→ EXERCISE REQUIREMENTS:
The answer should consist of every line in the material below that has the word "guides".

- Opening Delimiter -

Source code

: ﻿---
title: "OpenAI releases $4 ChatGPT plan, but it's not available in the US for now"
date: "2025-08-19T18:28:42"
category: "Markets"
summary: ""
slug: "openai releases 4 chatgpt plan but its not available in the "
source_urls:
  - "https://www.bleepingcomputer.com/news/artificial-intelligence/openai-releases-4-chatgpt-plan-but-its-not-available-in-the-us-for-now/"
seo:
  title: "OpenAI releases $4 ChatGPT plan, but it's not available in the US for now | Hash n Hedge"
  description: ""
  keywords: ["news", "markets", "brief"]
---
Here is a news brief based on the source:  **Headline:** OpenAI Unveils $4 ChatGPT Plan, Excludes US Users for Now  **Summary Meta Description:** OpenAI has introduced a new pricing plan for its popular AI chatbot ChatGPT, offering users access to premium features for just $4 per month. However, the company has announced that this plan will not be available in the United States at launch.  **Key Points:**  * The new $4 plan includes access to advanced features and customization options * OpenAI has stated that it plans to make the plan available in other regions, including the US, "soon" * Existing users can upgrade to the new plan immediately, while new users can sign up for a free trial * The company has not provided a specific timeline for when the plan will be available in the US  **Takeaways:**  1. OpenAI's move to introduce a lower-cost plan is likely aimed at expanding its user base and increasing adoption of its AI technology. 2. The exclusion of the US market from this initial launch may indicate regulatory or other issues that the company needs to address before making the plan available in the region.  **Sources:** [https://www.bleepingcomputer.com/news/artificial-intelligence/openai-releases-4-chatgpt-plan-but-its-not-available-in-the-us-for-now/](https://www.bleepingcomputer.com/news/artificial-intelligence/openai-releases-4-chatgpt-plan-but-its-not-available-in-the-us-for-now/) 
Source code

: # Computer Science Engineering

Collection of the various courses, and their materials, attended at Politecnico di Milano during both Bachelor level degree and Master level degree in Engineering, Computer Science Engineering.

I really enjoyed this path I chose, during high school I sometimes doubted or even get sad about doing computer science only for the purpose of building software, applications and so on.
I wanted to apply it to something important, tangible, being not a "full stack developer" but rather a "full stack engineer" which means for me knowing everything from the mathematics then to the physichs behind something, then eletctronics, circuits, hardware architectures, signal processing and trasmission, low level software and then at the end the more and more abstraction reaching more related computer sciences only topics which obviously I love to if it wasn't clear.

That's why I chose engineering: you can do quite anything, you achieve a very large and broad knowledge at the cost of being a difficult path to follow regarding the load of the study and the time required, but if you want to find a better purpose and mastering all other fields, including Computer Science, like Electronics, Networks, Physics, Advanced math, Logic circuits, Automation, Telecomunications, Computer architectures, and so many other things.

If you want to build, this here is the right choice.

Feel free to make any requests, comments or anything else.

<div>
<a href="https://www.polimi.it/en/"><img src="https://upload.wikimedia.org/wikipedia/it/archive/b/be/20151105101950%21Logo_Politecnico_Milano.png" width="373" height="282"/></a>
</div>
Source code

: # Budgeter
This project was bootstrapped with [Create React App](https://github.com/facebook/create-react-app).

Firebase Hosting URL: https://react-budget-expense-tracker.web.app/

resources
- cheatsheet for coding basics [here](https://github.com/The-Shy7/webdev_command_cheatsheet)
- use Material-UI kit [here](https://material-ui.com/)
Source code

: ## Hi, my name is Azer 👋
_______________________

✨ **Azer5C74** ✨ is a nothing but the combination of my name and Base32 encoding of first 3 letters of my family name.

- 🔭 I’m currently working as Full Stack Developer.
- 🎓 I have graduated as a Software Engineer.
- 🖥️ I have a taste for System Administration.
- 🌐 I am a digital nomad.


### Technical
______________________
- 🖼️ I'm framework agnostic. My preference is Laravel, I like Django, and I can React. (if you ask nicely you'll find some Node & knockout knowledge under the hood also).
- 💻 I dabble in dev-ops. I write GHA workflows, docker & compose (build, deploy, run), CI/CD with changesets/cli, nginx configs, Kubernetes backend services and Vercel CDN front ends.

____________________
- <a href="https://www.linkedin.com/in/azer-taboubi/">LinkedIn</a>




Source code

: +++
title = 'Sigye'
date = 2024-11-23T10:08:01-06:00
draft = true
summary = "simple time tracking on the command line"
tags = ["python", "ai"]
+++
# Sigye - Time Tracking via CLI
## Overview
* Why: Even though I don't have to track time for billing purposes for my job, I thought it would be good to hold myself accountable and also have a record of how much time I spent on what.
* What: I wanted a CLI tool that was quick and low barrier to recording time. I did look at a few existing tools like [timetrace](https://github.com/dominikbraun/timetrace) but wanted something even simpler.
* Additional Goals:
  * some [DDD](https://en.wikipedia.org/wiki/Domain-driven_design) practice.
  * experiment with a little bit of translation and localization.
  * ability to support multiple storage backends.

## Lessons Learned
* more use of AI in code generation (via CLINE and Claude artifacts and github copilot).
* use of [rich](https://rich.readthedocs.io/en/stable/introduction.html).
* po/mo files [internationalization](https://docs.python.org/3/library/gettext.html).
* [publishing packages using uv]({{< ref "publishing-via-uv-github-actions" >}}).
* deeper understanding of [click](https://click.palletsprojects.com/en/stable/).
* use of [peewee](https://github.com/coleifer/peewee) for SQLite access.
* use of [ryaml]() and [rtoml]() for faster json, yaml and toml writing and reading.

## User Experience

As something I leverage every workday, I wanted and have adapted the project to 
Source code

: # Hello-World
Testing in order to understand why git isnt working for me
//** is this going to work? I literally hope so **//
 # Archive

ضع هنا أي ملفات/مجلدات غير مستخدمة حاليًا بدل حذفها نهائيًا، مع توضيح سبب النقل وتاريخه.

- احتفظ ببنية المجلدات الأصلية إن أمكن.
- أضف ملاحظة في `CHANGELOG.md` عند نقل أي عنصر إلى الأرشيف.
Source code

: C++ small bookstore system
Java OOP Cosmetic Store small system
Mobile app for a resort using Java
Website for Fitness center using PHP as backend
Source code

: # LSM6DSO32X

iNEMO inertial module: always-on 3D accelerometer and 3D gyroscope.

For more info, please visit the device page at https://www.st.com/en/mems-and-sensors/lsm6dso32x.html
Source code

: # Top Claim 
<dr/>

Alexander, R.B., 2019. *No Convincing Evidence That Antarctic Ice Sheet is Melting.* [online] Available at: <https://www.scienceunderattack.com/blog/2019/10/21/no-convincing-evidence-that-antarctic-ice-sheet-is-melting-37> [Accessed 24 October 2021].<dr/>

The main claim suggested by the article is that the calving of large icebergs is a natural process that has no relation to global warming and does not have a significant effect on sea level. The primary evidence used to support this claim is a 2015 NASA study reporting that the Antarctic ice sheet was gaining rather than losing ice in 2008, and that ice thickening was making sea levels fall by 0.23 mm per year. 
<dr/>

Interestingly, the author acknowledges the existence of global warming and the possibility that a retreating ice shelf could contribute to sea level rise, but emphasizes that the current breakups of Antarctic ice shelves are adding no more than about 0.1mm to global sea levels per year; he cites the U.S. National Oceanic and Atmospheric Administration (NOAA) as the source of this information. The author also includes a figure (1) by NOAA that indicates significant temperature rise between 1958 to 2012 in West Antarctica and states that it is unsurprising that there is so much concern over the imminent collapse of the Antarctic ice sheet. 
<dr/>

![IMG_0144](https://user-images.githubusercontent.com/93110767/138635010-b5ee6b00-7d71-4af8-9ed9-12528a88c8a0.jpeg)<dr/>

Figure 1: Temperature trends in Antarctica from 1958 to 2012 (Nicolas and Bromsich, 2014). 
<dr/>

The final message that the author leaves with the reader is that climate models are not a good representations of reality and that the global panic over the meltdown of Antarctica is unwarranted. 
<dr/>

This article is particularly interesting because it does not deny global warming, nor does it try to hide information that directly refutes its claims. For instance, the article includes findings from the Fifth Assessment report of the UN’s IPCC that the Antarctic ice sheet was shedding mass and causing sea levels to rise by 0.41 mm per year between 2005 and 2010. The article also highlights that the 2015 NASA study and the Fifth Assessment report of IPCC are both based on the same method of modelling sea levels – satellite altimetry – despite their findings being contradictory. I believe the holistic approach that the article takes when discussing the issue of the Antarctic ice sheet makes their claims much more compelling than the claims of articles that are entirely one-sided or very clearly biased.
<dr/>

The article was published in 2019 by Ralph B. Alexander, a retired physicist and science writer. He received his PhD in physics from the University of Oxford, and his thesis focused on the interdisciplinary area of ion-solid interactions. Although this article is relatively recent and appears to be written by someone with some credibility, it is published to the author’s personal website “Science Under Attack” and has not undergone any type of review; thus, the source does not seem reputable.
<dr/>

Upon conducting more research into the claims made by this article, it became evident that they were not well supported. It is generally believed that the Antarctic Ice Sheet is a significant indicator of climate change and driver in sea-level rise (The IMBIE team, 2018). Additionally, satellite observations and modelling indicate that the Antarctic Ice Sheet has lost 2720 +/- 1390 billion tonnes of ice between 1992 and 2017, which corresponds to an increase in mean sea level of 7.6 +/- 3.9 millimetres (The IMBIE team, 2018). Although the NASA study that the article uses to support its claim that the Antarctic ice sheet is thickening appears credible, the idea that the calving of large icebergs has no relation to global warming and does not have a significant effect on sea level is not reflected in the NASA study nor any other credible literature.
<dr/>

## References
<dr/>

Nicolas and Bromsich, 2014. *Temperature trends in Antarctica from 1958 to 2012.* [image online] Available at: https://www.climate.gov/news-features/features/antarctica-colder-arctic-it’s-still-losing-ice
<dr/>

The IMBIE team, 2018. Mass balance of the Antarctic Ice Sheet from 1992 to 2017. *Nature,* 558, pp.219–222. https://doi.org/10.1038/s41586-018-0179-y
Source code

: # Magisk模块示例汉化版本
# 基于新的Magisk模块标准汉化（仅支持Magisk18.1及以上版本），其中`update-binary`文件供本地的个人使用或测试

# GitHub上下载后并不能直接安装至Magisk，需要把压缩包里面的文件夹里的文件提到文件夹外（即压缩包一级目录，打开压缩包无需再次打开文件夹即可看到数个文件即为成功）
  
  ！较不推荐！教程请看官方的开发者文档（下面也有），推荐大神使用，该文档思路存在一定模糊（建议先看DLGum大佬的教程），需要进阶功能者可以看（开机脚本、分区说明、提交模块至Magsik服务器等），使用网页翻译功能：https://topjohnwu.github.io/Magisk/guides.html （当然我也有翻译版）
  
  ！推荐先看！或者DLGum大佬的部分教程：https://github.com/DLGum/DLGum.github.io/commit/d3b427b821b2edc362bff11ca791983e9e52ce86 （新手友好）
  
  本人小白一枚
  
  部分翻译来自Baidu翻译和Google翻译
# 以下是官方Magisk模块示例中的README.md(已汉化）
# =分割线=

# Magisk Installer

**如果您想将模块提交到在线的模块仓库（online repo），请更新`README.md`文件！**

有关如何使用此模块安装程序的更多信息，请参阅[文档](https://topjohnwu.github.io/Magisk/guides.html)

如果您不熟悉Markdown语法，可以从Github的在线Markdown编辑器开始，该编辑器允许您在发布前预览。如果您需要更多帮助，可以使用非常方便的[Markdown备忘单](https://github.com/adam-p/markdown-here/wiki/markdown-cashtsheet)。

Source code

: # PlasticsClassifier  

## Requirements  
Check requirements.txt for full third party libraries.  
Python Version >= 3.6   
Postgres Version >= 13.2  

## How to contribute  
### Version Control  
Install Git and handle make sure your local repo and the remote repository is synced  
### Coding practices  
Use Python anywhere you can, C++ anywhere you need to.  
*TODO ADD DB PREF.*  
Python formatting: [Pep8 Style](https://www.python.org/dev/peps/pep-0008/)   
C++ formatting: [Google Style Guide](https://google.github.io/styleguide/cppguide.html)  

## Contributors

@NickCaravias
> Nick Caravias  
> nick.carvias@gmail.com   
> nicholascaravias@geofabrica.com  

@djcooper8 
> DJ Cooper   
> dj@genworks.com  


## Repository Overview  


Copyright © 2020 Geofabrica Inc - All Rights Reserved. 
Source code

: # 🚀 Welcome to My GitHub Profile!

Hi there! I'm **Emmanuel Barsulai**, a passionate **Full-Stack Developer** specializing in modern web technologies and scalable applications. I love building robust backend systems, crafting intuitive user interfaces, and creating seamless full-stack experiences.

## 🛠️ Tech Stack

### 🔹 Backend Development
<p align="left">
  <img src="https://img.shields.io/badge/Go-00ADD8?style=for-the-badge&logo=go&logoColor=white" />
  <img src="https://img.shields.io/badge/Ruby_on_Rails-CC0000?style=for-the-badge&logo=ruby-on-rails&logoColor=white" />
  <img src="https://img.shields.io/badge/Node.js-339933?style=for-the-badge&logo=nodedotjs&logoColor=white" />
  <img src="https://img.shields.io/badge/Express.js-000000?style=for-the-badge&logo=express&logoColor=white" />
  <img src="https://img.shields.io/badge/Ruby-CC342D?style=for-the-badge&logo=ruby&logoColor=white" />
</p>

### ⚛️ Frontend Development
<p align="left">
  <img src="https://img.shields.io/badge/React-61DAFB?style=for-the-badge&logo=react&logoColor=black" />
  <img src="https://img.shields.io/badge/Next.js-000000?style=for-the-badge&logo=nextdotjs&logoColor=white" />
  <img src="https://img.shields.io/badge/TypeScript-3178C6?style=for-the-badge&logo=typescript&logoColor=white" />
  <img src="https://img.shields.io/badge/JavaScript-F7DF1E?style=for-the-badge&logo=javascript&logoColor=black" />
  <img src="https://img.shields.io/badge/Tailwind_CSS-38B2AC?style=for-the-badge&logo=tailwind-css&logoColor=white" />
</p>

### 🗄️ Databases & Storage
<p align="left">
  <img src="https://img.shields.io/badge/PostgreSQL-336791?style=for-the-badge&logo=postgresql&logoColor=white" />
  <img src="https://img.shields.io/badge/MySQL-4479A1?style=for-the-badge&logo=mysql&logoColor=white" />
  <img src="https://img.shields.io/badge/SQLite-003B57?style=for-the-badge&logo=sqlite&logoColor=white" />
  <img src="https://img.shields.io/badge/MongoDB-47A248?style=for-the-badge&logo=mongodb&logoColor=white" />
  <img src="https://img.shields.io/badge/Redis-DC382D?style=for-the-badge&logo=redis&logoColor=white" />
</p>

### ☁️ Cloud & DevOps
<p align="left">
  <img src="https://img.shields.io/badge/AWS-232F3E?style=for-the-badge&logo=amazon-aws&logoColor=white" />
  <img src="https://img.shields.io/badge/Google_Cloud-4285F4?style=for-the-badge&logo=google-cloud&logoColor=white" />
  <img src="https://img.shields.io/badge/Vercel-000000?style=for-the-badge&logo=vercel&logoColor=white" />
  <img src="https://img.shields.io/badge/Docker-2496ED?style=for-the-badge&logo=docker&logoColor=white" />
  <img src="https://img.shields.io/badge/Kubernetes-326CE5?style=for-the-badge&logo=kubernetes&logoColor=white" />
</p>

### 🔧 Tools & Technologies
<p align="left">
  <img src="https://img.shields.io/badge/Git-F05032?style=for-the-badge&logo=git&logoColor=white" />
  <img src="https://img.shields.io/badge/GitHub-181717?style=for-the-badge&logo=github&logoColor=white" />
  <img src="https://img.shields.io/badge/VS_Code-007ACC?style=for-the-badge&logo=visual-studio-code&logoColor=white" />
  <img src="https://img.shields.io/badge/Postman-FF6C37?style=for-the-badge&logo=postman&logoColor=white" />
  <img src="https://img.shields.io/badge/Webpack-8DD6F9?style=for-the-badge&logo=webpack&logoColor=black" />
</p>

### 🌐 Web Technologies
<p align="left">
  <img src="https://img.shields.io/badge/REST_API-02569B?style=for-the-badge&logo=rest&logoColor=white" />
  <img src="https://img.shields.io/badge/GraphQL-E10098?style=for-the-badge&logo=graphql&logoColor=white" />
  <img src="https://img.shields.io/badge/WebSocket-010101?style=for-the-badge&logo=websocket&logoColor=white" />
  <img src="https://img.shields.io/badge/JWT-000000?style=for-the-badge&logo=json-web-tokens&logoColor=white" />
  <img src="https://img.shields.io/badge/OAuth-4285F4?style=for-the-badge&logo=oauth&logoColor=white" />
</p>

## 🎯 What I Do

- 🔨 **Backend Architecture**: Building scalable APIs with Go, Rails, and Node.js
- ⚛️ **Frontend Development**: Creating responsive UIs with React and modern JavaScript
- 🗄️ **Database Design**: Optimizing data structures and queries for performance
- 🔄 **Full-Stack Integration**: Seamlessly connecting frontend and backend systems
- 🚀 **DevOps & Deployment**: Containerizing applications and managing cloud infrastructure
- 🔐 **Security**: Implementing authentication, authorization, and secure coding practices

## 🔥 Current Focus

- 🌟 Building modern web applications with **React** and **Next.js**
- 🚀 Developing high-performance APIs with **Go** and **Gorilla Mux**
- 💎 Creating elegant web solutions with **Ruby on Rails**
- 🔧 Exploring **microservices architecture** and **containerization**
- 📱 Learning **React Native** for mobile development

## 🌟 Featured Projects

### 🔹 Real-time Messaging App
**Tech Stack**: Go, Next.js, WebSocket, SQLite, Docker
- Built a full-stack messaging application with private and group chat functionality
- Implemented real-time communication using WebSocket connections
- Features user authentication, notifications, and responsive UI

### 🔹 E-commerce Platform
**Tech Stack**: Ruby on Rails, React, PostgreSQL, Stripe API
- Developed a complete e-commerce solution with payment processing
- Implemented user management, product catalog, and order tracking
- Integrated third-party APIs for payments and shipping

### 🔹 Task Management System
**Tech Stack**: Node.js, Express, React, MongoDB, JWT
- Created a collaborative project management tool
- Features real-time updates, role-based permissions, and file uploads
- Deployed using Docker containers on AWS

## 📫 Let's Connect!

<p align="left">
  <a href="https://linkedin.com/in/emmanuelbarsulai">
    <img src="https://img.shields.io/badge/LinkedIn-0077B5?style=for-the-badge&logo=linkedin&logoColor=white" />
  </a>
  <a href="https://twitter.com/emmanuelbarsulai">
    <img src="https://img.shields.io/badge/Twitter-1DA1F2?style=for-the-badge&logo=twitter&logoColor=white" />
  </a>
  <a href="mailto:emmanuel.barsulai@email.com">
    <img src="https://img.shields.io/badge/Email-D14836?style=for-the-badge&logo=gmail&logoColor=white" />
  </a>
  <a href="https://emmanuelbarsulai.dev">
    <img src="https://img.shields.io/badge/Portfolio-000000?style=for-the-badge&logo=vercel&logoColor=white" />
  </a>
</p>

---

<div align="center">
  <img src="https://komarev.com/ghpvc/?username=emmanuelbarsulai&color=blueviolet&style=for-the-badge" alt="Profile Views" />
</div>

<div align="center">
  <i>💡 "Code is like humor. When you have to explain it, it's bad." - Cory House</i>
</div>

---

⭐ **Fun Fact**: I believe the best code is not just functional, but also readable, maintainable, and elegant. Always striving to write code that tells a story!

- Closing Delimiter -

→ RESPONSE:
  ！较不推荐！教程请看官方的开发者文档（下面也有），推荐大神使用，该文档思路存在一定模糊（建议先看DLGum大佬的教程），需要进阶功能者可以看（开机脚本、分区说明、提交模块至Magsik服务器等），使用网页翻译功能：https://topjohnwu.github.io/Magisk/guides.html （当然我也有翻译版）
有关如何使用此模块安装程序的更多信息，请参阅[文档](https://topjohnwu.github.io/Magisk/guides.html)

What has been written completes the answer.